Chile adopted the metric system in 1848. Previously, the Spanish system of measures was used.

History
Since colonization, Chile had always used a unit system based on the Spanish customary units. In 1843, a law was passed formalizing it, and defining its fundamental unit, the vara, as a fraction of a metre.

Later, during the presidency of Manuel Bulnes, a law was passed on 29 January 1848, adopting the Metric System. Finally, Chile signed the Metre Convention in 1908.

Current exceptions
 Timber and pipes are sold in metres, but their width, thickness, and diameter are measured in inches.
 Nail mass is measured in grams, but length is measured in inches.
 Yarn is normally sold in yards.
 Tins of paint are usually sold in multiples of US gallons.
 Display sizes for the screens of televisions and computer monitors have their diagonals measured in inches.
 Tire pressure is measured in pounds per square inch.
 The most common paper size is letter (carta).
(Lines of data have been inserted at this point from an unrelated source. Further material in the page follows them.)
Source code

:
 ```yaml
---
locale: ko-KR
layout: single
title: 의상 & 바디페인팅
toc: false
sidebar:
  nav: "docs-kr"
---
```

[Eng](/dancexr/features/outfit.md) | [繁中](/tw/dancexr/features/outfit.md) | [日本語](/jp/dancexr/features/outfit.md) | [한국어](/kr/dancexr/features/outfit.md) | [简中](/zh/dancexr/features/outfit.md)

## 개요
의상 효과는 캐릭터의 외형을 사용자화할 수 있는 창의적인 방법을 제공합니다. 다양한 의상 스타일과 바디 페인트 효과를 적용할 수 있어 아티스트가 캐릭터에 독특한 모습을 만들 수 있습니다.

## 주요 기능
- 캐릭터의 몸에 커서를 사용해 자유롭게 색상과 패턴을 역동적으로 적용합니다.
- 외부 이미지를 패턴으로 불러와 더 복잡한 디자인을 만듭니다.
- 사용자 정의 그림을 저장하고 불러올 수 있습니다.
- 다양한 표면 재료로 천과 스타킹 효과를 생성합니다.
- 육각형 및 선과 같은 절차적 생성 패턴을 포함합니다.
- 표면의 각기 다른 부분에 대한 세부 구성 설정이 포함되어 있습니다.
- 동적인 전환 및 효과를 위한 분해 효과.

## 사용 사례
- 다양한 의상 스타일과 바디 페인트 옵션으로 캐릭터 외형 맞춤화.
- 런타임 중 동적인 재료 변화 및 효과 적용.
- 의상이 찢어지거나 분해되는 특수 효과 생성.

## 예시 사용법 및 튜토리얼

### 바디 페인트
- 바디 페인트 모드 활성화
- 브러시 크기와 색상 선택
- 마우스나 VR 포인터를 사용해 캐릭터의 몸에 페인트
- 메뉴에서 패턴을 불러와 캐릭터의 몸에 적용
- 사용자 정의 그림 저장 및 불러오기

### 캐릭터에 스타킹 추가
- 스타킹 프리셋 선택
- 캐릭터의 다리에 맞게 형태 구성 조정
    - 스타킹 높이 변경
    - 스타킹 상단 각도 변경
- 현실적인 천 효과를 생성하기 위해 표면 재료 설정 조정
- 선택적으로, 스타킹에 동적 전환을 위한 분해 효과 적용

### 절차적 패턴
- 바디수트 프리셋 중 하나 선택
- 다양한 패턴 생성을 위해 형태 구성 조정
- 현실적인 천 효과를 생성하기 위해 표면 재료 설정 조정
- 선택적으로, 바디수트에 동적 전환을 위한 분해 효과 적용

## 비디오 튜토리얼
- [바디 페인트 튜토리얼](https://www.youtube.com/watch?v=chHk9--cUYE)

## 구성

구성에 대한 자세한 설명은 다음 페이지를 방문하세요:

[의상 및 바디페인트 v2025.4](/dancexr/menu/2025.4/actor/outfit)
A4 paper is rarely used.
 The price of copper, Chile's most exported material, is usually quoted in dollars per pound.
 In the Chiloé islands, the almud (a Spanish unit) is used as a volume measurement for "drys" (between six or eight litres).
 McDonald's sells its Quarter Pounder with cheese as "Cuarto de Libra con Queso", which translates from Spanish as "Quarter Pound with Cheese".
 Like in most countries, aviation (altitude and flight level) is measured in feet.